- Exercise objective: Pictures should not appear in the copy; the records themselves must be written out exactly.

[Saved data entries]
++++

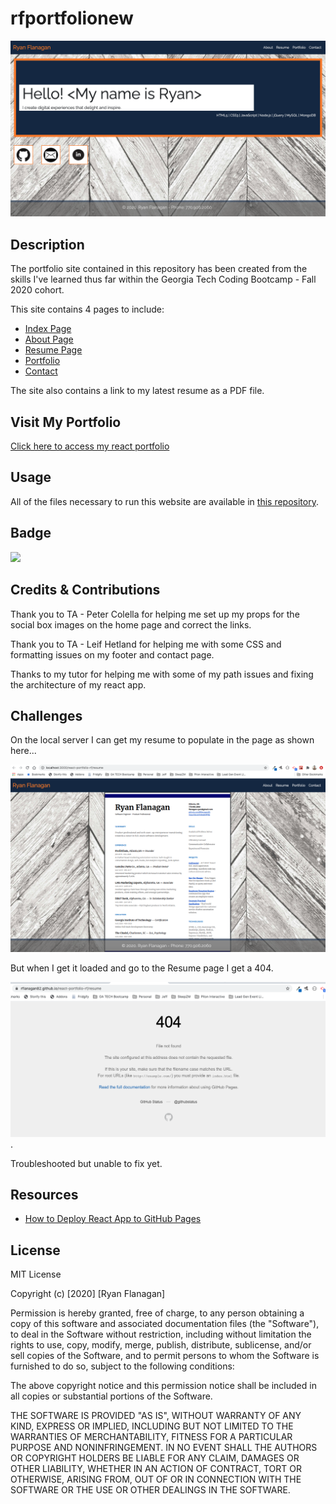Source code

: # rfportfolionew

![](./src/images/react-resume-pg.png)

## Description
The portfolio site contained in this repository has been created from the skills I've learned thus far within the Georgia Tech Coding Bootcamp - Fall 2020 cohort.

This site contains 4 pages to include:

- [Index Page](https://rflanagan82.github.io/react-portfolio-rf/)
- [About Page](https://rflanagan82.github.io/react-portfolio-rf/about)
- [Resume Page]()
- [Portfolio](https://rflanagan82.github.io/react-portfolio-rf/portfolio)
- [Contact]()

The site also contains a link to my latest resume as a PDF file.

## Visit My Portfolio
[Click here to access my react portfolio](https://rflanagan82.github.io/react-portfolio-rf/)

## Usage
All of the files necessary to run this website are available in [this repository](https://github.com/RFlanagan82/react-portfolio-rf).

## Badge
![](https://img.shields.io/badge/RFlanagan82-Do%20it%20for%20the%20users-green)

## Credits & Contributions
Thank you to TA - Peter Colella for helping me set up my props for the social box images on the home page and correct the links.

Thank you to TA - Leif Hetland for helping me with some CSS and formatting issues on my footer and contact page.

Thanks to my tutor for helping me with some of my path issues and fixing the architecture of my react app.

## Challenges

On the local server I can get my resume to populate in the page as shown here...

![](./src/images/resume_on_local.png)

But when I get it loaded and go to the Resume page I get a 404.

![](./src/images/resume_page-404.png).

Troubleshooted but unable to fix yet.


## Resources
* [How to Deploy React App to GitHub Pages](https://dev.to/yuribenjamin/how-to-deploy-react-app-in-github-pages-2a1f)


## License

MIT License

Copyright (c) [2020] [Ryan Flanagan]

Permission is hereby granted, free of charge, to any person obtaining a copy
of this software and associated documentation files (the "Software"), to deal
in the Software without restriction, including without limitation the rights
to use, copy, modify, merge, publish, distribute, sublicense, and/or sell
copies of the Software, and to permit persons to whom the Software is
furnished to do so, subject to the following conditions:

The above copyright notice and this permission notice shall be included in all
copies or substantial portions of the Software.

THE SOFTWARE IS PROVIDED "AS IS", WITHOUT WARRANTY OF ANY KIND, EXPRESS OR
IMPLIED, INCLUDING BUT NOT LIMITED TO THE WARRANTIES OF MERCHANTABILITY,
FITNESS FOR A PARTICULAR PURPOSE AND NONINFRINGEMENT. IN NO EVENT SHALL THE
AUTHORS OR COPYRIGHT HOLDERS BE LIABLE FOR ANY CLAIM, DAMAGES OR OTHER
LIABILITY, WHETHER IN AN ACTION OF CONTRACT, TORT OR OTHERWISE, ARISING FROM,
OUT OF OR IN CONNECTION WITH THE SOFTWARE OR THE USE OR OTHER DEALINGS IN THE
SOFTWARE.

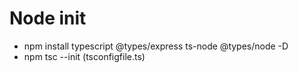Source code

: # Node init

- npm install typescript @types/express ts-node @types/node -D
- npm tsc --init (tsconfigfile.ts)
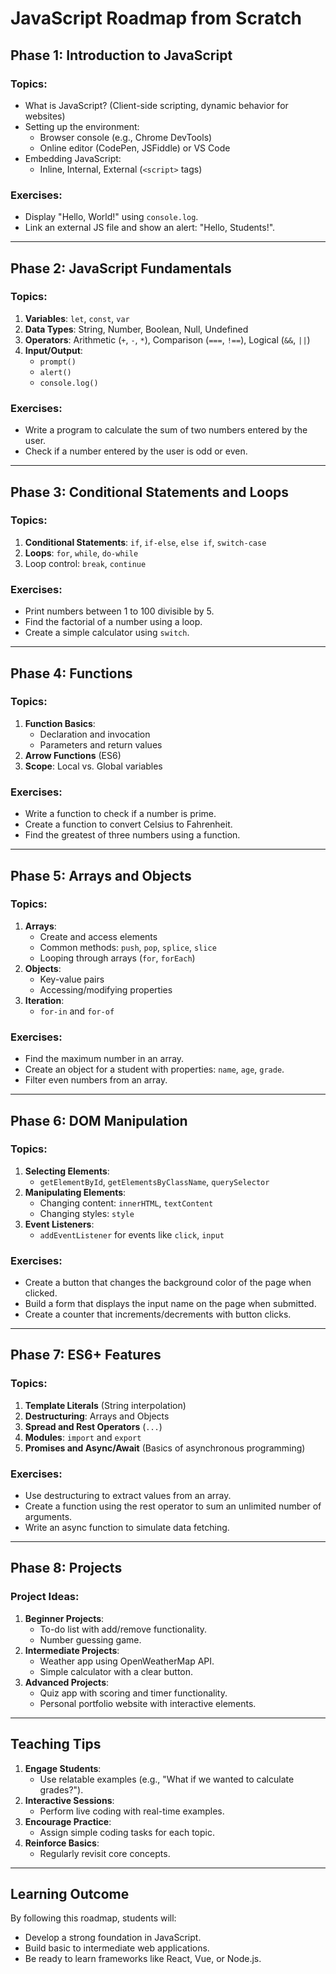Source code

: # JavaScript Roadmap from Scratch

## Phase 1: Introduction to JavaScript
### Topics:
- What is JavaScript? (Client-side scripting, dynamic behavior for websites)
- Setting up the environment:
  - Browser console (e.g., Chrome DevTools)
  - Online editor (CodePen, JSFiddle) or VS Code
- Embedding JavaScript:
  - Inline, Internal, External (`<script>` tags)

### Exercises:
- Display "Hello, World!" using `console.log`.
- Link an external JS file and show an alert: "Hello, Students!".

---

## Phase 2: JavaScript Fundamentals
### Topics:
1. **Variables**: `let`, `const`, `var`
2. **Data Types**: String, Number, Boolean, Null, Undefined
3. **Operators**: Arithmetic (`+`, `-`, `*`), Comparison (`===`, `!==`), Logical (`&&`, `||`)
4. **Input/Output**:
   - `prompt()`
   - `alert()`
   - `console.log()`

### Exercises:
- Write a program to calculate the sum of two numbers entered by the user.
- Check if a number entered by the user is odd or even.

---

## Phase 3: Conditional Statements and Loops
### Topics:
1. **Conditional Statements**: `if`, `if-else`, `else if`, `switch-case`
2. **Loops**: `for`, `while`, `do-while`
3. Loop control: `break`, `continue`

### Exercises:
- Print numbers between 1 to 100 divisible by 5.
- Find the factorial of a number using a loop.
- Create a simple calculator using `switch`.

---

## Phase 4: Functions
### Topics:
1. **Function Basics**:
   - Declaration and invocation
   - Parameters and return values
2. **Arrow Functions** (ES6)
3. **Scope**: Local vs. Global variables

### Exercises:
- Write a function to check if a number is prime.
- Create a function to convert Celsius to Fahrenheit.
- Find the greatest of three numbers using a function.

---

## Phase 5: Arrays and Objects
### Topics:
1. **Arrays**:
   - Create and access elements
   - Common methods: `push`, `pop`, `splice`, `slice`
   - Looping through arrays (`for`, `forEach`)
2. **Objects**:
   - Key-value pairs
   - Accessing/modifying properties
3. **Iteration**:
   - `for-in` and `for-of`

### Exercises:
- Find the maximum number in an array.
- Create an object for a student with properties: `name`, `age`, `grade`.
- Filter even numbers from an array.

---

## Phase 6: DOM Manipulation
### Topics:
1. **Selecting Elements**:
   - `getElementById`, `getElementsByClassName`, `querySelector`
2. **Manipulating Elements**:
   - Changing content: `innerHTML`, `textContent`
   - Changing styles: `style`
3. **Event Listeners**:
   - `addEventListener` for events like `click`, `input`

### Exercises:
- Create a button that changes the background color of the page when clicked.
- Build a form that displays the input name on the page when submitted.
- Create a counter that increments/decrements with button clicks.

---

## Phase 7: ES6+ Features
### Topics:
1. **Template Literals** (String interpolation)
2. **Destructuring**: Arrays and Objects
3. **Spread and Rest Operators** (`...`)
4. **Modules**: `import` and `export`
5. **Promises and Async/Await** (Basics of asynchronous programming)

### Exercises:
- Use destructuring to extract values from an array.
- Create a function using the rest operator to sum an unlimited number of arguments.
- Write an async function to simulate data fetching.

---

## Phase 8: Projects
### Project Ideas:
1. **Beginner Projects**:
   - To-do list with add/remove functionality.
   - Number guessing game.
2. **Intermediate Projects**:
   - Weather app using OpenWeatherMap API.
   - Simple calculator with a clear button.
3. **Advanced Projects**:
   - Quiz app with scoring and timer functionality.
   - Personal portfolio website with interactive elements.

---

## Teaching Tips
1. **Engage Students**:
   - Use relatable examples (e.g., "What if we wanted to calculate grades?").
2. **Interactive Sessions**:
   - Perform live coding with real-time examples.
3. **Encourage Practice**:
   - Assign simple coding tasks for each topic.
4. **Reinforce Basics**:
   - Regularly revisit core concepts.

---

## Learning Outcome
By following this roadmap, students will:
- Develop a strong foundation in JavaScript.
- Build basic to intermediate web applications.
- Be ready to learn frameworks like React, Vue, or Node.js.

++++

- Answer to this problem:
Source code

: # rfportfolionew

![](./src/images/react-resume-pg.png)

## Description
The portfolio site contained in this repository has been created from the skills I've learned thus far within the Georgia Tech Coding Bootcamp - Fall 2020 cohort.

This site contains 4 pages to include:

- [Index Page](https://rflanagan82.github.io/react-portfolio-rf/)
- [About Page](https://rflanagan82.github.io/react-portfolio-rf/about)
- [Resume Page]()
- [Portfolio](https://rflanagan82.github.io/react-portfolio-rf/portfolio)
- [Contact]()

The site also contains a link to my latest resume as a PDF file.

## Visit My Portfolio
[Click here to access my react portfolio](https://rflanagan82.github.io/react-portfolio-rf/)

## Usage
All of the files necessary to run this website are available in [this repository](https://github.com/RFlanagan82/react-portfolio-rf).

## Badge
![](https://img.shields.io/badge/RFlanagan82-Do%20it%20for%20the%20users-green)

## Credits & Contributions
Thank you to TA - Peter Colella for helping me set up my props for the social box images on the home page and correct the links.

Thank you to TA - Leif Hetland for helping me with some CSS and formatting issues on my footer and contact page.

Thanks to my tutor for helping me with some of my path issues and fixing the architecture of my react app.

## Challenges

On the local server I can get my resume to populate in the page as shown here...

![](./src/images/resume_on_local.png)

But when I get it loaded and go to the Resume page I get a 404.

![](./src/images/resume_page-404.png).

Troubleshooted but unable to fix yet.


## Resources
* [How to Deploy React App to GitHub Pages](https://dev.to/yuribenjamin/how-to-deploy-react-app-in-github-pages-2a1f)


## License

MIT License

Copyright (c) [2020] [Ryan Flanagan]

Permission is hereby granted, free of charge, to any person obtaining a copy
of this software and associated documentation files (the "Software"), to deal
in the Software without restriction, including without limitation the rights
to use, copy, modify, merge, publish, distribute, sublicense, and/or sell
copies of the Software, and to permit persons to whom the Software is
furnished to do so, subject to the following conditions:

The above copyright notice and this permission notice shall be included in all
copies or substantial portions of the Software.

THE SOFTWARE IS PROVIDED "AS IS", WITHOUT WARRANTY OF ANY KIND, EXPRESS OR
IMPLIED, INCLUDING BUT NOT LIMITED TO THE WARRANTIES OF MERCHANTABILITY,
FITNESS FOR A PARTICULAR PURPOSE AND NONINFRINGEMENT. IN NO EVENT SHALL THE
AUTHORS OR COPYRIGHT HOLDERS BE LIABLE FOR ANY CLAIM, DAMAGES OR OTHER
LIABILITY, WHETHER IN AN ACTION OF CONTRACT, TORT OR OTHERWISE, ARISING FROM,
OUT OF OR IN CONNECTION WITH THE SOFTWARE OR THE USE OR OTHER DEALINGS IN THE
SOFTWARE.

Source code

: # Node init

- npm install typescript @types/express ts-node @types/node -D
- npm tsc --init (tsconfigfile.ts)
Source code

: # JavaScript Roadmap from Scratch

## Phase 1: Introduction to JavaScript
### Topics:
- What is JavaScript? (Client-side scripting, dynamic behavior for websites)
- Setting up the environment:
  - Browser console (e.g., Chrome DevTools)
  - Online editor (CodePen, JSFiddle) or VS Code
- Embedding JavaScript:
  - Inline, Internal, External (`<script>` tags)

### Exercises:
- Display "Hello, World!" using `console.log`.
- Link an external JS file and show an alert: "Hello, Students!".

---

## Phase 2: JavaScript Fundamentals
### Topics:
1. **Variables**: `let`, `const`, `var`
2. **Data Types**: String, Number, Boolean, Null, Undefined
3. **Operators**: Arithmetic (`+`, `-`, `*`), Comparison (`===`, `!==`), Logical (`&&`, `||`)
4. **Input/Output**:
   - `prompt()`
   - `alert()`
   - `console.log()`

### Exercises:
- Write a program to calculate the sum of two numbers entered by the user.
- Check if a number entered by the user is odd or even.

---

## Phase 3: Conditional Statements and Loops
### Topics:
1. **Conditional Statements**: `if`, `if-else`, `else if`, `switch-case`
2. **Loops**: `for`, `while`, `do-while`
3. Loop control: `break`, `continue`

### Exercises:
- Print numbers between 1 to 100 divisible by 5.
- Find the factorial of a number using a loop.
- Create a simple calculator using `switch`.

---

## Phase 4: Functions
### Topics:
1. **Function Basics**:
   - Declaration and invocation
   - Parameters and return values
2. **Arrow Functions** (ES6)
3. **Scope**: Local vs. Global variables

### Exercises:
- Write a function to check if a number is prime.
- Create a function to convert Celsius to Fahrenheit.
- Find the greatest of three numbers using a function.

---

## Phase 5: Arrays and Objects
### Topics:
1. **Arrays**:
   - Create and access elements
   - Common methods: `push`, `pop`, `splice`, `slice`
   - Looping through arrays (`for`, `forEach`)
2. **Objects**:
   - Key-value pairs
   - Accessing/modifying properties
3. **Iteration**:
   - `for-in` and `for-of`

### Exercises:
- Find the maximum number in an array.
- Create an object for a student with properties: `name`, `age`, `grade`.
- Filter even numbers from an array.

---

## Phase 6: DOM Manipulation
### Topics:
1. **Selecting Elements**:
   - `getElementById`, `getElementsByClassName`, `querySelector`
2. **Manipulating Elements**:
   - Changing content: `innerHTML`, `textContent`
   - Changing styles: `style`
3. **Event Listeners**:
   - `addEventListener` for events like `click`, `input`

### Exercises:
- Create a button that changes the background color of the page when clicked.
- Build a form that displays the input name on the page when submitted.
- Create a counter that increments/decrements with button clicks.

---

## Phase 7: ES6+ Features
### Topics:
1. **Template Literals** (String interpolation)
2. **Destructuring**: Arrays and Objects
3. **Spread and Rest Operators** (`...`)
4. **Modules**: `import` and `export`
5. **Promises and Async/Await** (Basics of asynchronous programming)

### Exercises:
- Use destructuring to extract values from an array.
- Create a function using the rest operator to sum an unlimited number of arguments.
- Write an async function to simulate data fetching.

---

## Phase 8: Projects
### Project Ideas:
1. **Beginner Projects**:
   - To-do list with add/remove functionality.
   - Number guessing game.
2. **Intermediate Projects**:
   - Weather app using OpenWeatherMap API.
   - Simple calculator with a clear button.
3. **Advanced Projects**:
   - Quiz app with scoring and timer functionality.
   - Personal portfolio website with interactive elements.

---

## Teaching Tips
1. **Engage Students**:
   - Use relatable examples (e.g., "What if we wanted to calculate grades?").
2. **Interactive Sessions**:
   - Perform live coding with real-time examples.
3. **Encourage Practice**:
   - Assign simple coding tasks for each topic.
4. **Reinforce Basics**:
   - Regularly revisit core concepts.

---

## Learning Outcome
By following this roadmap, students will:
- Develop a strong foundation in JavaScript.
- Build basic to intermediate web applications.
- Be ready to learn frameworks like React, Vue, or Node.js.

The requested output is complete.